There are 2 jobs then really, finding where those URLs are referenced and correcting, and making sure there's a redirect in place for them. I won't do that under this issue, as it belongs in the site-specific project.

But, continuing on in the spirit of this issue - we can find some information out by using Yacy itself. Using the front-end search to search for /component/tags/tag/135-republished we can see that it's referred to by the site's search results page when searching for republished - https://www.bentasker.co.uk/search?q=republished

It's curious though that that URL has been stored, because although the search results embed a link to /component/tags/tag/135-republished that URL correctly redirects to the SEF one: https://www.bentasker.co.uk/tags/135-republished

When using Target Analysis on it, in the interface it reports a 200. Turns out this is quite dishonest, can see in the edge logs that it got a 301 to the correct URL, and then got a 200
root@mikasa:~# tail -F /var/log/nginx/access.log | grep republished
209.97.139.101	-	-	[26/Dec/2019:11:53:53 +0000]	"GET /component/tags/tag/135-republished HTTP/1.1"	301	191	"-"	"yacybot (/global; amd64 Linux 4.9.0-11-amd64; java 1.8.0_232; Etc/en) http://yacy.net/bot.html"	"-"	"www.bentasker.co.uk"	CACHE_-	0.000	mikasa	-	"-"	"-"	"-"
209.97.139.101	-	-	[26/Dec/2019:11:53:53 +0000]	"GET /tags/135-republished HTTP/1.1"	200	11598	"-"	"yacybot (/global; amd64 Linux 4.9.0-11-amd64; java 1.8.0_232; Etc/en) http://yacy.net/bot.html"	"-"	"www.bentasker.co.uk"	CACHE_HIT	0.001	mikasa	-	"-"	"-"	"-"

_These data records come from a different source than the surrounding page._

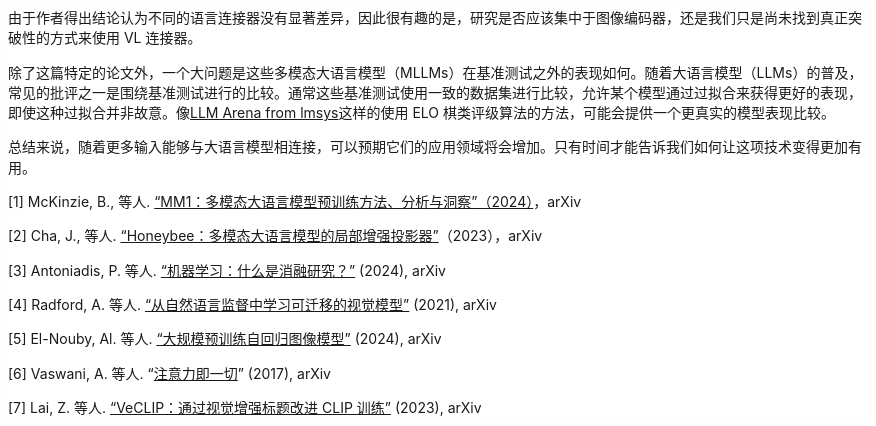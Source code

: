 由于作者得出结论认为不同的语言连接器没有显著差异，因此很有趣的是，研究是否应该集中于图像编码器，还是我们只是尚未找到真正突破性的方式来使用 VL 连接器。

除了这篇特定的论文外，一个大问题是这些多模态大语言模型（MLLMs）在基准测试之外的表现如何。随着大语言模型（LLMs）的普及，常见的批评之一是围绕基准测试进行的比较。通常这些基准测试使用一致的数据集进行比较，允许某个模型通过过拟合来获得更好的表现，即使这种过拟合并非故意。像[LLM Arena from lmsys](https://chat.lmsys.org/)这样的使用 ELO 棋类评级算法的方法，可能会提供一个更真实的模型表现比较。

总结来说，随着更多输入能够与大语言模型相连接，可以预期它们的应用领域将会增加。只有时间才能告诉我们如何让这项技术变得更加有用。

[1] McKinzie, B., 等人. [“MM1：多模态大语言模型预训练方法、分析与洞察”（2024）](https://arxiv.org/pdf/2403.09611.pdf)，arXiv

[2] Cha, J., 等人. [“Honeybee：多模态大语言模型的局部增强投影器”](https://arxiv.org/pdf/2312.06742.pdf)（2023），arXiv

[3] Antoniadis, P. 等人. [“机器学习：什么是消融研究？”](https://www.baeldung.com/cs/ml-ablation-study) (2024), arXiv

[4] Radford, A. 等人. [“从自然语言监督中学习可迁移的视觉模型”](https://arxiv.org/pdf/2103.00020.pdf) (2021), arXiv

[5] El-Nouby, Al. 等人. [“大规模预训练自回归图像模型”](https://arxiv.org/pdf/2401.08541.pdf) (2024), arXiv

[6] Vaswani, A. 等人. “[注意力即一切](https://arxiv.org/pdf/1706.03762.pdf)” (2017), arXiv

[7] Lai, Z. 等人. [“VeCLIP：通过视觉增强标题改进 CLIP 训练”](https://arxiv.org/abs/2310.07699) (2023), arXiv
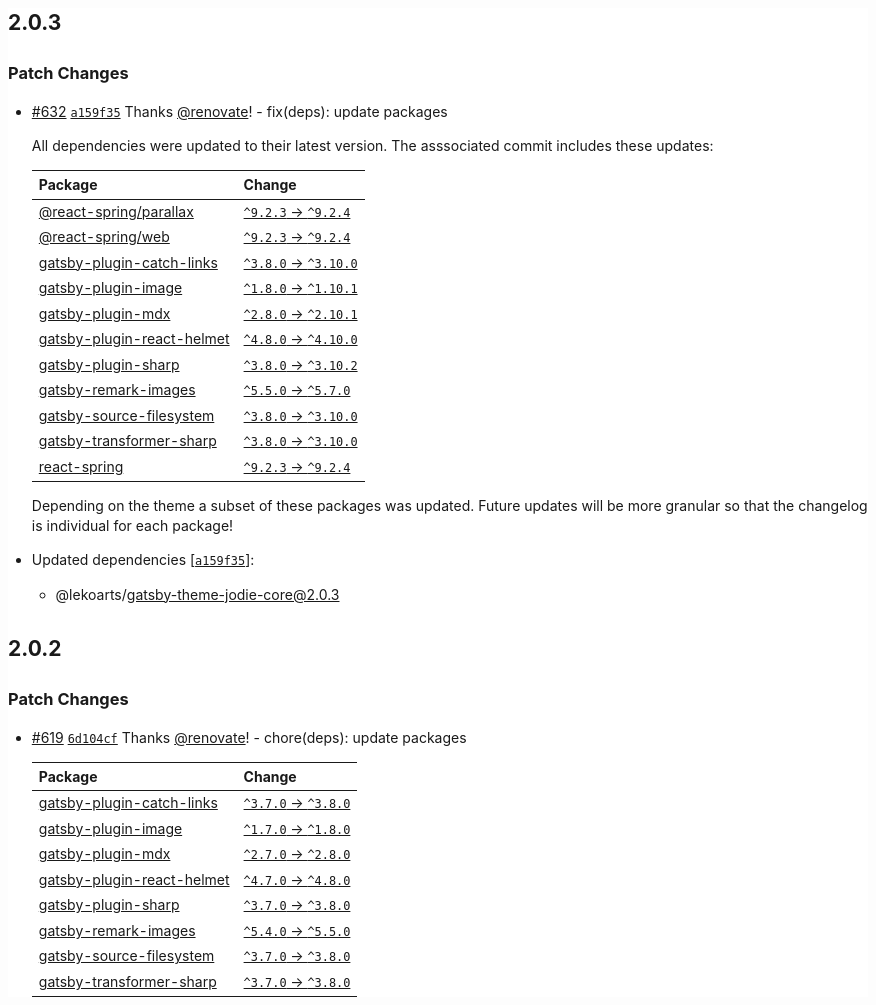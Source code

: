 ## 2.0.3

### Patch Changes

- [#632](https://github.com/LekoArts/gatsby-themes/pull/632) [`a159f35`](https://github.com/LekoArts/gatsby-themes/commit/a159f3597f9e7871da52e743f02626aa6053574f) Thanks [@renovate](https://github.com/apps/renovate)! - fix(deps): update packages

  All dependencies were updated to their latest version. The asssociated commit includes these updates:

  | Package                                                            | Change                                                                                             |
  | ------------------------------------------------------------------ | -------------------------------------------------------------------------------------------------- |
  | [@react-spring/parallax](https://togithub.com/pmndrs/react-spring) | [`^9.2.3` -> `^9.2.4`](https://renovatebot.com/diffs/npm/@react-spring%2fparallax/9.2.3/9.2.4)     |
  | [@react-spring/web](https://togithub.com/pmndrs/react-spring)      | [`^9.2.3` -> `^9.2.4`](https://renovatebot.com/diffs/npm/@react-spring%2fweb/9.2.3/9.2.4)          |
  | [gatsby-plugin-catch-links](https://togithub.com/gatsbyjs/gatsby)  | [`^3.8.0` -> `^3.10.0`](https://renovatebot.com/diffs/npm/gatsby-plugin-catch-links/3.8.0/3.10.0)  |
  | [gatsby-plugin-image](https://togithub.com/gatsbyjs/gatsby)        | [`^1.8.0` -> `^1.10.1`](https://renovatebot.com/diffs/npm/gatsby-plugin-image/1.8.0/1.10.1)        |
  | [gatsby-plugin-mdx](https://togithub.com/gatsbyjs/gatsby)          | [`^2.8.0` -> `^2.10.1`](https://renovatebot.com/diffs/npm/gatsby-plugin-mdx/2.8.0/2.10.1)          |
  | [gatsby-plugin-react-helmet](https://togithub.com/gatsbyjs/gatsby) | [`^4.8.0` -> `^4.10.0`](https://renovatebot.com/diffs/npm/gatsby-plugin-react-helmet/4.8.0/4.10.0) |
  | [gatsby-plugin-sharp](https://togithub.com/gatsbyjs/gatsby)        | [`^3.8.0` -> `^3.10.2`](https://renovatebot.com/diffs/npm/gatsby-plugin-sharp/3.8.0/3.10.2)        |
  | [gatsby-remark-images](https://togithub.com/gatsbyjs/gatsby)       | [`^5.5.0` -> `^5.7.0`](https://renovatebot.com/diffs/npm/gatsby-remark-images/5.5.0/5.7.0)         |
  | [gatsby-source-filesystem](https://togithub.com/gatsbyjs/gatsby)   | [`^3.8.0` -> `^3.10.0`](https://renovatebot.com/diffs/npm/gatsby-source-filesystem/3.8.0/3.10.0)   |
  | [gatsby-transformer-sharp](https://togithub.com/gatsbyjs/gatsby)   | [`^3.8.0` -> `^3.10.0`](https://renovatebot.com/diffs/npm/gatsby-transformer-sharp/3.8.0/3.10.0)   |
  | [react-spring](https://togithub.com/pmndrs/react-spring)           | [`^9.2.3` -> `^9.2.4`](https://renovatebot.com/diffs/npm/react-spring/9.2.3/9.2.4)                 |

  Depending on the theme a subset of these packages was updated. Future updates will be more granular so that the changelog is individual for each package!

- Updated dependencies [[`a159f35`](https://github.com/LekoArts/gatsby-themes/commit/a159f3597f9e7871da52e743f02626aa6053574f)]:
  - @lekoarts/gatsby-theme-jodie-core@2.0.3

## 2.0.2

### Patch Changes

- [#619](https://github.com/LekoArts/gatsby-themes/pull/619) [`6d104cf`](https://github.com/LekoArts/gatsby-themes/commit/6d104cf94b926a04c386b7c3cfaecce7b0934000) Thanks [@renovate](https://github.com/apps/renovate)! - chore(deps): update packages

  | Package                                                            | Change                                                                                           |
  | ------------------------------------------------------------------ | ------------------------------------------------------------------------------------------------ |
  | [gatsby-plugin-catch-links](https://togithub.com/gatsbyjs/gatsby)  | [`^3.7.0` -> `^3.8.0`](https://renovatebot.com/diffs/npm/gatsby-plugin-catch-links/3.7.0/3.8.0)  |
  | [gatsby-plugin-image](https://togithub.com/gatsbyjs/gatsby)        | [`^1.7.0` -> `^1.8.0`](https://renovatebot.com/diffs/npm/gatsby-plugin-image/1.7.0/1.8.0)        |
  | [gatsby-plugin-mdx](https://togithub.com/gatsbyjs/gatsby)          | [`^2.7.0` -> `^2.8.0`](https://renovatebot.com/diffs/npm/gatsby-plugin-mdx/2.7.0/2.8.0)          |
  | [gatsby-plugin-react-helmet](https://togithub.com/gatsbyjs/gatsby) | [`^4.7.0` -> `^4.8.0`](https://renovatebot.com/diffs/npm/gatsby-plugin-react-helmet/4.7.0/4.8.0) |
  | [gatsby-plugin-sharp](https://togithub.com/gatsbyjs/gatsby)        | [`^3.7.0` -> `^3.8.0`](https://renovatebot.com/diffs/npm/gatsby-plugin-sharp/3.7.0/3.8.0)        |
  | [gatsby-remark-images](https://togithub.com/gatsbyjs/gatsby)       | [`^5.4.0` -> `^5.5.0`](https://renovatebot.com/diffs/npm/gatsby-remark-images/5.4.0/5.5.0)       |
  | [gatsby-source-filesystem](https://togithub.com/gatsbyjs/gatsby)   | [`^3.7.0` -> `^3.8.0`](https://renovatebot.com/diffs/npm/gatsby-source-filesystem/3.7.0/3.8.0)   |
  | [gatsby-transformer-sharp](https://togithub.com/gatsbyjs/gatsby)   | [`^3.7.0` -> `^3.8.0`](https://renovatebot.com/diffs/npm/gatsby-transformer-sharp/3.7.0/3.8.0)   |
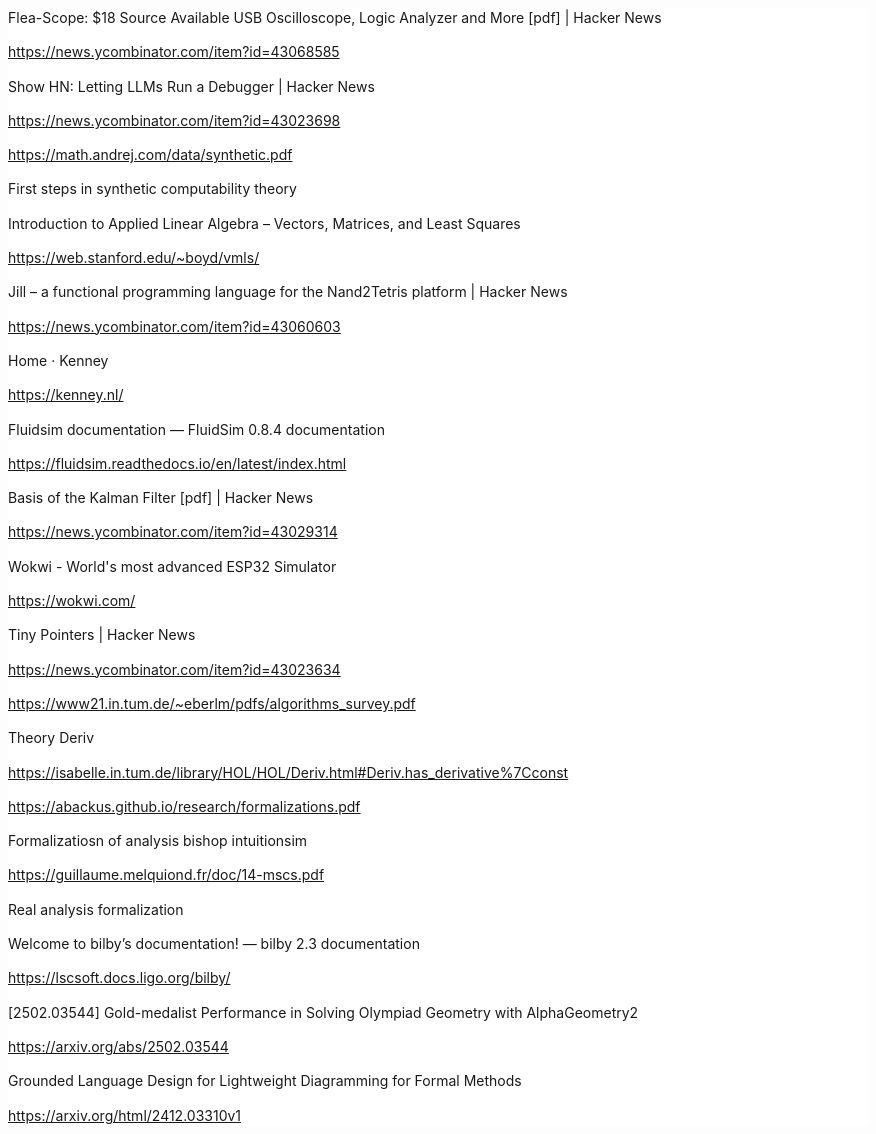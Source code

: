 Flea-Scope: $18 Source Available USB Oscilloscope, Logic Analyzer and More [pdf] | Hacker News

<https://news.ycombinator.com/item?id=43068585>

Show HN: Letting LLMs Run a Debugger | Hacker News

<https://news.ycombinator.com/item?id=43023698>

<https://math.andrej.com/data/synthetic.pdf>

First steps in synthetic computability theory

Introduction to Applied Linear Algebra – Vectors, Matrices, and Least Squares

<https://web.stanford.edu/~boyd/vmls/>

Jill – a functional programming language for the Nand2Tetris platform | Hacker News

<https://news.ycombinator.com/item?id=43060603>

Home · Kenney

<https://kenney.nl/>

Fluidsim documentation — FluidSim 0.8.4 documentation

<https://fluidsim.readthedocs.io/en/latest/index.html>

Basis of the Kalman Filter [pdf] | Hacker News

<https://news.ycombinator.com/item?id=43029314>

Wokwi - World's most advanced ESP32 Simulator

<https://wokwi.com/>

Tiny Pointers | Hacker News

<https://news.ycombinator.com/item?id=43023634>

<https://www21.in.tum.de/~eberlm/pdfs/algorithms_survey.pdf>

Theory Deriv

<https://isabelle.in.tum.de/library/HOL/HOL/Deriv.html#Deriv.has_derivative%7Cconst>

<https://abackus.github.io/research/formalizations.pdf>

Formalizatiosn of analysis bishop intuitionsim

<https://guillaume.melquiond.fr/doc/14-mscs.pdf>

Real analysis formalization

Welcome to bilby’s documentation! — bilby 2.3 documentation

<https://lscsoft.docs.ligo.org/bilby/>

[2502.03544] Gold-medalist Performance in Solving Olympiad Geometry with AlphaGeometry2

<https://arxiv.org/abs/2502.03544>

Grounded Language Design for Lightweight Diagramming for Formal Methods

<https://arxiv.org/html/2412.03310v1>
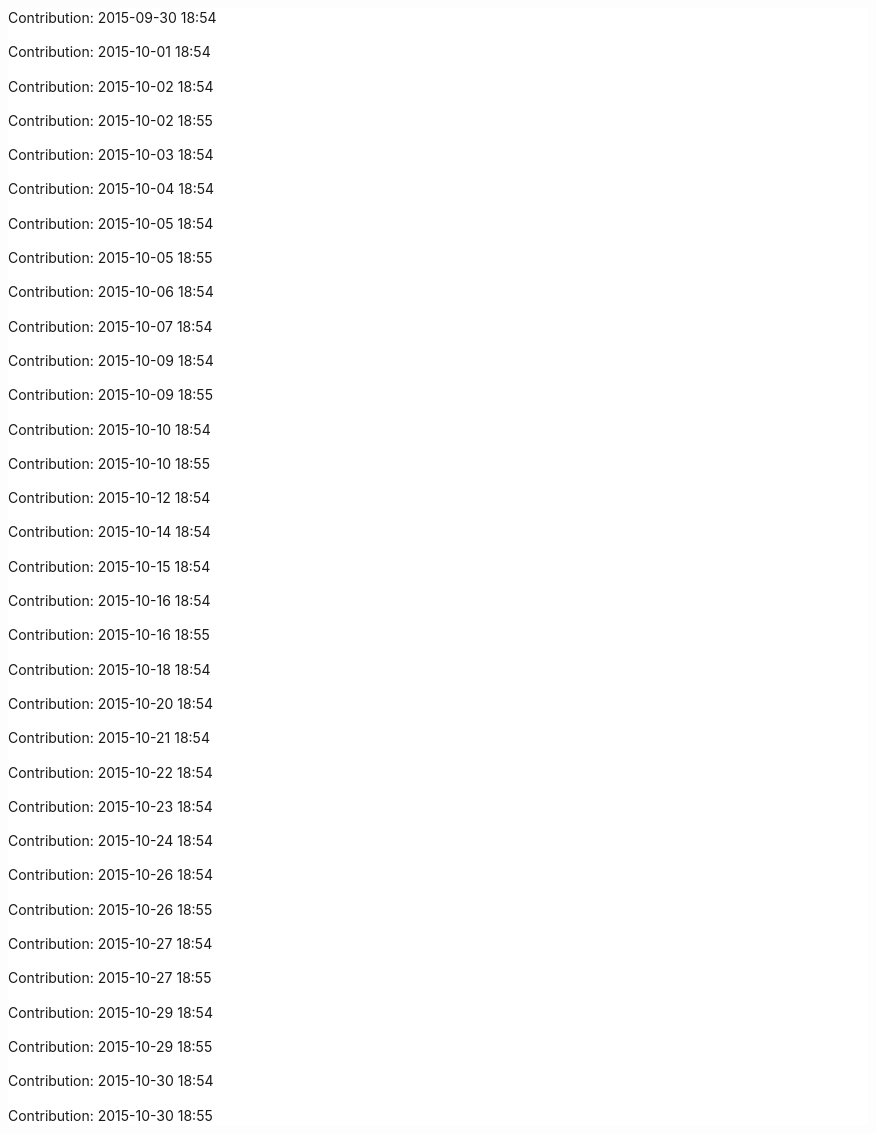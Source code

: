 Contribution: 2015-09-30 18:54

Contribution: 2015-10-01 18:54

Contribution: 2015-10-02 18:54

Contribution: 2015-10-02 18:55

Contribution: 2015-10-03 18:54

Contribution: 2015-10-04 18:54

Contribution: 2015-10-05 18:54

Contribution: 2015-10-05 18:55

Contribution: 2015-10-06 18:54

Contribution: 2015-10-07 18:54

Contribution: 2015-10-09 18:54

Contribution: 2015-10-09 18:55

Contribution: 2015-10-10 18:54

Contribution: 2015-10-10 18:55

Contribution: 2015-10-12 18:54

Contribution: 2015-10-14 18:54

Contribution: 2015-10-15 18:54

Contribution: 2015-10-16 18:54

Contribution: 2015-10-16 18:55

Contribution: 2015-10-18 18:54

Contribution: 2015-10-20 18:54

Contribution: 2015-10-21 18:54

Contribution: 2015-10-22 18:54

Contribution: 2015-10-23 18:54

Contribution: 2015-10-24 18:54

Contribution: 2015-10-26 18:54

Contribution: 2015-10-26 18:55

Contribution: 2015-10-27 18:54

Contribution: 2015-10-27 18:55

Contribution: 2015-10-29 18:54

Contribution: 2015-10-29 18:55

Contribution: 2015-10-30 18:54

Contribution: 2015-10-30 18:55
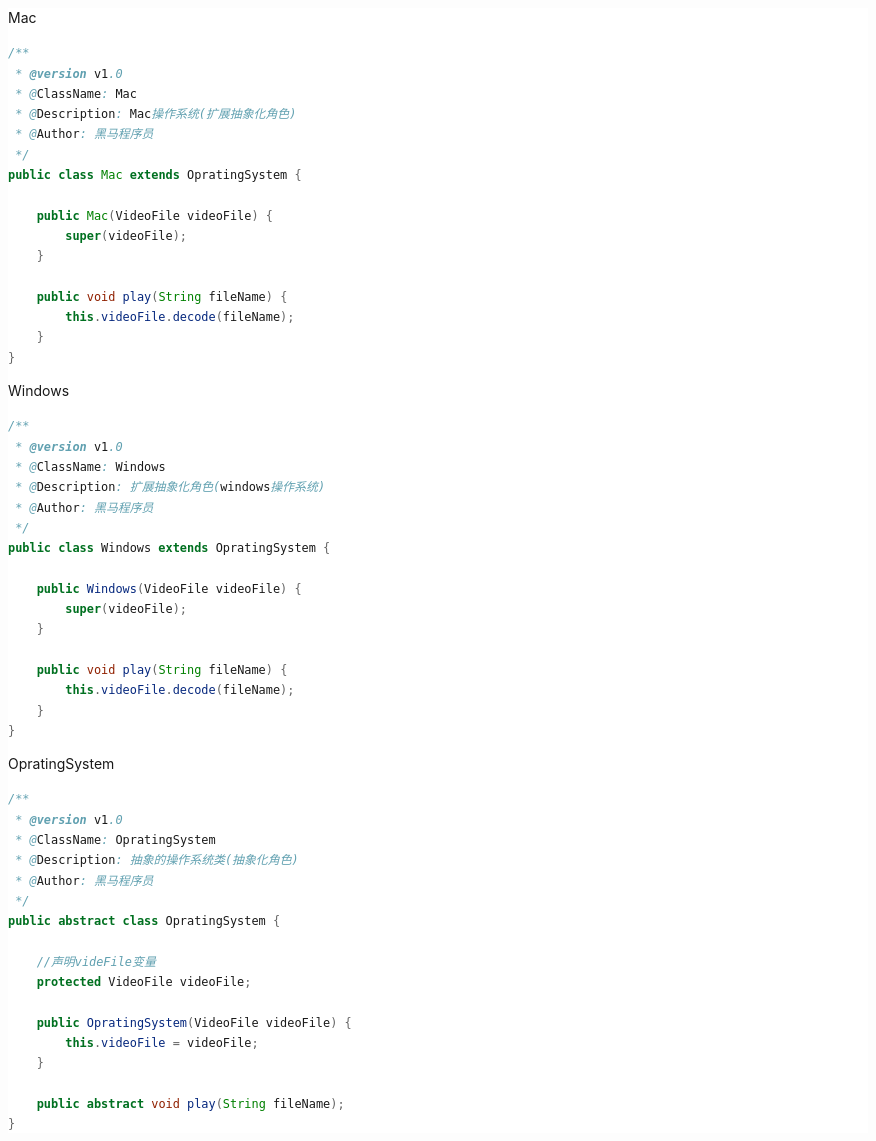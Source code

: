 Mac

```java
/**
 * @version v1.0
 * @ClassName: Mac
 * @Description: Mac操作系统(扩展抽象化角色)
 * @Author: 黑马程序员
 */
public class Mac extends OpratingSystem {

    public Mac(VideoFile videoFile) {
        super(videoFile);
    }

    public void play(String fileName) {
        this.videoFile.decode(fileName);
    }
}
```

 Windows

```java
/**
 * @version v1.0
 * @ClassName: Windows
 * @Description: 扩展抽象化角色(windows操作系统)
 * @Author: 黑马程序员
 */
public class Windows extends OpratingSystem {

    public Windows(VideoFile videoFile) {
        super(videoFile);
    }

    public void play(String fileName) {
        this.videoFile.decode(fileName);
    }
}
```

OpratingSystem

```java
/**
 * @version v1.0
 * @ClassName: OpratingSystem
 * @Description: 抽象的操作系统类(抽象化角色)
 * @Author: 黑马程序员
 */
public abstract class OpratingSystem {

    //声明videFile变量
    protected VideoFile videoFile;

    public OpratingSystem(VideoFile videoFile) {
        this.videoFile = videoFile;
    }

    public abstract void play(String fileName);
}
```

Looking in Yacy's admin interface (http://yacy.bentasker.co.uk:8090/ViewFile.html?url=https://www.bentasker.co.uk/component/tags/tag/135-republished), we can see that the page was indexed under the original URL. So, Yacy (or maybe Solr under it) doesn't correctly handle indexing pages that result in a 301 - the new destination is stored under the original URL. Doing a quick check, the actual URL (i.e. the destination of the 301) doesn't exist in the index. That's a pretty significant screw-up :(

That rather negates what I've been doing so far too - although some sources (like search pages) might refer to a non-SEF URL, the index won't actually represent whether that non-SEF version has been correctly redirected to the SEF version. With 515 possibly affected URLs under /component/content that's a lot of cruft to have to sift out manually.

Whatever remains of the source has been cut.